Pretty much the first step to assimilation is learning the local language. The national customs and values will not necessarily follow, but just having a frame of reference shaped by the lingua franca can change your outlook. At least that is the experience of a seventeen-year-old Chinese immigrant to Argentina in Nele Wohlatz’s The Future Perfect (trailer here), which screens during this year’s New Directors/New Films.
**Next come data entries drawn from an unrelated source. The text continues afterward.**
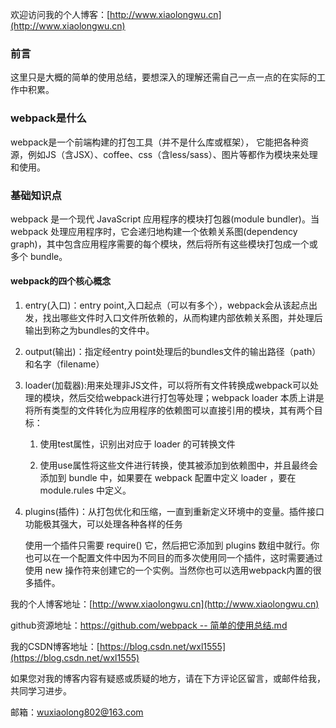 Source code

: 欢迎访问我的个人博客：[http://www.xiaolongwu.cn](http://www.xiaolongwu.cn)
### 前言
这里只是大概的简单的使用总结，要想深入的理解还需自己一点一点的在实际的工作中积累。
### webpack是什么
webpack是一个前端构建的打包工具（并不是什么库或框架）， 它能把各种资源，例如JS（含JSX）、coffee、css（含less/sass）、图片等都作为模块来处理和使用。
### 基础知识点
webpack 是一个现代 JavaScript 应用程序的模块打包器(module bundler)。当 webpack 处理应用程序时，它会递归地构建一个依赖关系图(dependency graph)，其中包含应用程序需要的每个模块，然后将所有这些模块打包成一个或多个 bundle。

#### webpack的四个核心概念
1. entry(入口)：entry point,入口起点（可以有多个），webpack会从该起点出发，找出哪些文件时入口文件所依赖的，从而构建内部依赖关系图，并处理后输出到称之为bundles的文件中。

2. output(输出)：指定经entry point处理后的bundles文件的输出路径（path）和名字（filename）

3. loader(加载器):用来处理非JS文件，可以将所有文件转换成webpack可以处理的模块，然后交给webpack进行打包等处理；webpack loader 本质上讲是将所有类型的文件转化为应用程序的依赖图可以直接引用的模块，其有两个目标：

    1. 使用test属性，识别出对应于 loader 的可转换文件

    2. 使用use属性将这些文件进行转换，使其被添加到依赖图中，并且最终会添加到 bundle 中，如果要在 webpack 配置中定义 loader ，要在 module.rules 中定义。
4. plugins(插件)：从打包优化和压缩，一直到重新定义环境中的变量。插件接口功能极其强大，可以处理各种各样的任务

    使用一个插件只需要 require() 它，然后把它添加到 plugins 数组中就行。你也可以在一个配置文件中因为不同目的而多次使用同一个插件，这时需要通过使用 new 操作符来创建它的一个实例。当然你也可以选用webpack内置的很多插件。

    






我的个人博客地址：[http://www.xiaolongwu.cn](http://www.xiaolongwu.cn)

github资源地址：[https://github.com/webpack -- 简单的使用总结.md]()

我的CSDN博客地址：[https://blog.csdn.net/wxl1555](https://blog.csdn.net/wxl1555)

如果您对我的博客内容有疑惑或质疑的地方，请在下方评论区留言，或邮件给我，共同学习进步。

邮箱：wuxiaolong802@163.com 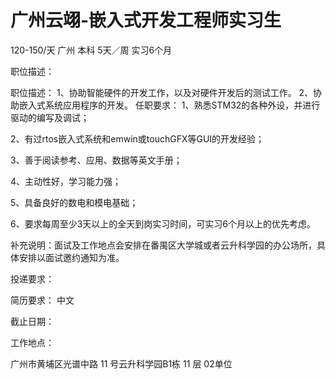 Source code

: # 广州云翊-嵌入式开发工程师实习生

120-150/天 广州 本科 5天／周 实习6个月

职位描述：

职位描述： 1、协助智能硬件的开发工作，以及对硬件开发后的测试工作。 2、协助嵌入式系统应用程序的开发。 任职要求： 1、熟悉STM32的各种外设，并进行驱动的编写及调试；

2、有过rtos嵌入式系统和emwin或touchGFX等GUI的开发经验；

3、善于阅读参考、应用、数据等英文手册；

4、主动性好，学习能力强；

5、具备良好的数电和模电基础；

6、要求每周至少3天以上的全天到岗实习时间，可实习6个月以上的优先考虑。

补充说明：面试及工作地点会安排在番禺区大学城或者云升科学园的办公场所，具体安排以面试邀约通知为准。

投递要求：

简历要求： 中文

截止日期：

工作地点：

广州市黄埔区光谱中路 11 号云升科学园B1栋 11 层 02单位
After years of separation, Xiaobin’s parents have finally brought her over to Buenos Aires. She never says exactly how long they have been apart, but this is the first time she has met her five-ish-year-old sister. Frankly, it is not an especially tearful reunion. They just want her to work. Possibly, they might also arrange a marriage with another Chinese immigrant, but they expect her lead the sort of insular unassimilated life they have accepted.
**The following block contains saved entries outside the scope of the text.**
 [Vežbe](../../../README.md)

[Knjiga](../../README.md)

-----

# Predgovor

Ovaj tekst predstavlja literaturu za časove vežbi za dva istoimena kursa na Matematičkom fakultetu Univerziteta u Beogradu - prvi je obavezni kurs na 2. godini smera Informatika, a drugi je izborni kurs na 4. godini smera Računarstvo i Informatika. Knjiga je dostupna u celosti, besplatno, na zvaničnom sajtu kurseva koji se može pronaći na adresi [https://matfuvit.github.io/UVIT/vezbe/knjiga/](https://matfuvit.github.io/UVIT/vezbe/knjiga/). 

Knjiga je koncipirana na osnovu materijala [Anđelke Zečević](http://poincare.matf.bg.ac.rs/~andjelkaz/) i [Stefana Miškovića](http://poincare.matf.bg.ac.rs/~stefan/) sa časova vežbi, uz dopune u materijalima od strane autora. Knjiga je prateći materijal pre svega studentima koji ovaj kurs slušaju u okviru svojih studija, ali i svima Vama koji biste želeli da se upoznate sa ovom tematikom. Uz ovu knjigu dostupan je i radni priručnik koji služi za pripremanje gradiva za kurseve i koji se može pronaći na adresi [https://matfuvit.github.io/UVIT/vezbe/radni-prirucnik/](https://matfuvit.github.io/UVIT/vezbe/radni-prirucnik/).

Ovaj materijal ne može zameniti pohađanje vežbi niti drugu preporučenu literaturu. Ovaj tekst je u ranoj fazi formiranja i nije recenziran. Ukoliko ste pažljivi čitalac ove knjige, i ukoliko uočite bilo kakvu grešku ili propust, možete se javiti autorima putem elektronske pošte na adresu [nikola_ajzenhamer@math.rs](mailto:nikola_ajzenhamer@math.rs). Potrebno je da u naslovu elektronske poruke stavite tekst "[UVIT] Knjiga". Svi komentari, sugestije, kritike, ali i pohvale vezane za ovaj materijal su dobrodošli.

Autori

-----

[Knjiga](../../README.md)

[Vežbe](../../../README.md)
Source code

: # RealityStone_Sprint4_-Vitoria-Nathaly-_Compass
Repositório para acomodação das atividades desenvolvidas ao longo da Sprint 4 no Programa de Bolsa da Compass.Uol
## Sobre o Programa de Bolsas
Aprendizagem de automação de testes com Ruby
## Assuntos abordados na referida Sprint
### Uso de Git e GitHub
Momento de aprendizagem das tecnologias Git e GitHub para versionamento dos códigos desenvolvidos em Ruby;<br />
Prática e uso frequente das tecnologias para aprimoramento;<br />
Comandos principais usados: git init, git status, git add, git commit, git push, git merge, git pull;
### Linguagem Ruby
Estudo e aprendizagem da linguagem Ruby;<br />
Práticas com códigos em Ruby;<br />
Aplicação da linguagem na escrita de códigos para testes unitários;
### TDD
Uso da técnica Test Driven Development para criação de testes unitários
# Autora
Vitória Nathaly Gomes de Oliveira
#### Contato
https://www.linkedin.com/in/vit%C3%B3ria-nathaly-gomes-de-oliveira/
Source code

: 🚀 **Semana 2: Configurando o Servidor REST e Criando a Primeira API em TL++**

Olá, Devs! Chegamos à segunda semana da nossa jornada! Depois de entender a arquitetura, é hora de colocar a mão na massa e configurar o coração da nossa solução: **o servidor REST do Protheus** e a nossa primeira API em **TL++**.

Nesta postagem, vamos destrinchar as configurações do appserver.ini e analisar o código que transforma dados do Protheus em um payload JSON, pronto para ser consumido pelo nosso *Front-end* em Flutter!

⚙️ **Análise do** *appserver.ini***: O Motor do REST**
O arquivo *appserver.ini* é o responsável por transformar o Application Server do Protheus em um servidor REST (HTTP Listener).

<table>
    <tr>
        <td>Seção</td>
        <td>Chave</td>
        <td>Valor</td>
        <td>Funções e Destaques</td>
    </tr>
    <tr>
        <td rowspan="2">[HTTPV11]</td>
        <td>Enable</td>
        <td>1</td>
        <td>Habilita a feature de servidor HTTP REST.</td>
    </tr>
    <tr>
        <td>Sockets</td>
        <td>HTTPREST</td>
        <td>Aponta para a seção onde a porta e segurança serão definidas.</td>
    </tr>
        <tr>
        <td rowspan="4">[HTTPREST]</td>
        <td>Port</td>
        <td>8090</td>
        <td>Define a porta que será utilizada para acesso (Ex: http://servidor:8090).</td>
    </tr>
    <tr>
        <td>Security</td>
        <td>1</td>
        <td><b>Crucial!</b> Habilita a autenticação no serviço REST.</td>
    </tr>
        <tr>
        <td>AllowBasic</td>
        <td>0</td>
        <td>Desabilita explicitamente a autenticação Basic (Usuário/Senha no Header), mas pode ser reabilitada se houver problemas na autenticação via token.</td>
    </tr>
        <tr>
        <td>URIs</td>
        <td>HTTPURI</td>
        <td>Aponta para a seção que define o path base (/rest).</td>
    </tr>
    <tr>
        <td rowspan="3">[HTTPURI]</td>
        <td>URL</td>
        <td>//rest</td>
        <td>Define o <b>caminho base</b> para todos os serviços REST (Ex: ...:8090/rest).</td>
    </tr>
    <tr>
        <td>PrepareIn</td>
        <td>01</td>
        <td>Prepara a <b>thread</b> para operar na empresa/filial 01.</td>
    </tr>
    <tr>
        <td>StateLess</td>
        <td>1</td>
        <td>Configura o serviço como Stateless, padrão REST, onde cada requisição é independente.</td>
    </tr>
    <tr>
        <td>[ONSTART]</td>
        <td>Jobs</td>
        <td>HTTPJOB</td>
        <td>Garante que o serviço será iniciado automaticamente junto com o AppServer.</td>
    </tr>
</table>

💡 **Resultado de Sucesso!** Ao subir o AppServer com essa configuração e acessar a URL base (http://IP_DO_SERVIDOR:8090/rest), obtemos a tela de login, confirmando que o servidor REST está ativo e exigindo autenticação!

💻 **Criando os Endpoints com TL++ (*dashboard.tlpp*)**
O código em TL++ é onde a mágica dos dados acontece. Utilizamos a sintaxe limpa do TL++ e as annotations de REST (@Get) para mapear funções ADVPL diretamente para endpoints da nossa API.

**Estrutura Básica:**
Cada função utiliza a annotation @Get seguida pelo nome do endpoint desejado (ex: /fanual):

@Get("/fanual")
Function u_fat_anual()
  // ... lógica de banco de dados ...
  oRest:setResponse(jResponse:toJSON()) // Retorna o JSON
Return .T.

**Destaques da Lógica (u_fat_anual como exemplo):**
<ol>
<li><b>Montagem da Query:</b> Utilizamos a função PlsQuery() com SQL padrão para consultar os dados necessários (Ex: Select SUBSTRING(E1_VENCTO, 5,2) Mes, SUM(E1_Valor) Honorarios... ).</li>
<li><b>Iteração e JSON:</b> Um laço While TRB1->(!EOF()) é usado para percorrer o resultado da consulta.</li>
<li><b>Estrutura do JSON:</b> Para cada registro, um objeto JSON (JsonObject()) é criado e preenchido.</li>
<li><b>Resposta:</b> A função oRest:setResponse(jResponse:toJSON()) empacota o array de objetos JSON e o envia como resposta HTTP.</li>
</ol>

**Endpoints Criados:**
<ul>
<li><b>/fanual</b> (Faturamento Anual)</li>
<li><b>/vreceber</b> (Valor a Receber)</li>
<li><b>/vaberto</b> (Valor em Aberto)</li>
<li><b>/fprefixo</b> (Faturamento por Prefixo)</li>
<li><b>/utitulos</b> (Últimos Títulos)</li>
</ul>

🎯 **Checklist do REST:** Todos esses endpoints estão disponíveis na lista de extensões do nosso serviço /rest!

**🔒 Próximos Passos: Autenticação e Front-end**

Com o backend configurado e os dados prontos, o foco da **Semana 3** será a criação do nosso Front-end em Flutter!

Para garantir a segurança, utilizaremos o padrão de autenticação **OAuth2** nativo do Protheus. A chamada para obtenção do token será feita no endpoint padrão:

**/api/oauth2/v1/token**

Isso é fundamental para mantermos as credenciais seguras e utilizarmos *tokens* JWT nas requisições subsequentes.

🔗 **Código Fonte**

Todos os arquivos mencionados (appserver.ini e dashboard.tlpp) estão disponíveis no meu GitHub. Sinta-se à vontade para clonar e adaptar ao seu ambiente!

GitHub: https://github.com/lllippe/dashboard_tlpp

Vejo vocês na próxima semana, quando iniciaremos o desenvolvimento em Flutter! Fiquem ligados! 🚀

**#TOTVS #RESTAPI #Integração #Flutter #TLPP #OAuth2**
Yet, despite her initial difficulties, Xiaobin might actually like living in Buenos Aires (though her poker face makes it hard to say with absolute certainty). Regardless, she resolves to learn Spanish after getting summarily fired from a grocery deli for her lack of fluency. It turns out to be a fruitful decision, because her lessons also give Xiaobin a social network, beyond Vijay, the young expatriate Indian computer programmer deli customer, who takes an instant interest in her.
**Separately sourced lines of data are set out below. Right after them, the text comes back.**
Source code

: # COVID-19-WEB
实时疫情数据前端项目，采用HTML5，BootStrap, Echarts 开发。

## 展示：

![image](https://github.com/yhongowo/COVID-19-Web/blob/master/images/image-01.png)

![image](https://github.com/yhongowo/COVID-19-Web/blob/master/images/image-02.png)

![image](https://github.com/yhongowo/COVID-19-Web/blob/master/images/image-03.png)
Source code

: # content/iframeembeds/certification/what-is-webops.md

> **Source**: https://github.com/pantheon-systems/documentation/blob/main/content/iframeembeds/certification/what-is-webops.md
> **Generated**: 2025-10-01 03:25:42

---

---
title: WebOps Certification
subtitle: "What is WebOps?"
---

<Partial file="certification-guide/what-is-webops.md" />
With incredible subtlety, Wohlatz blends the class’s stilted conversation exercises with apparently real life. Slowly but surely, Xiaobin and her classmates meet for coffee or enjoy the local sites, exchanging basic but grammatically correct pleasantries (which can indeed be pleasant). The film’s tense also shifts with the lessons being taught in class, starting with Xiaobin relating her backstory in the past tense as part of an oral exam and ending with her speculating on her possible futures.
It all sounds very stiff and effected, but Zhang Xiaobin makes it work, thanks to her wonderful natural performance. She is scrupulously reserved (some might say deadpan), but Zhang always projects a sense of alertness and intelligence under the guarded façade (which the immigrant teen is undoubtedly entitled to).
Globalization gets a bad rap, but Future Perfect, a film helmed by a German expat about a Mandarin speaking Chinese teen acclimating to Argentina, demonstrates how multinational synergies can produce challenging and idiosyncratic results. Xiaobin’s future remains uncertain, as it must always be, but it is rewarding to watch her take small but steady strides and develop options.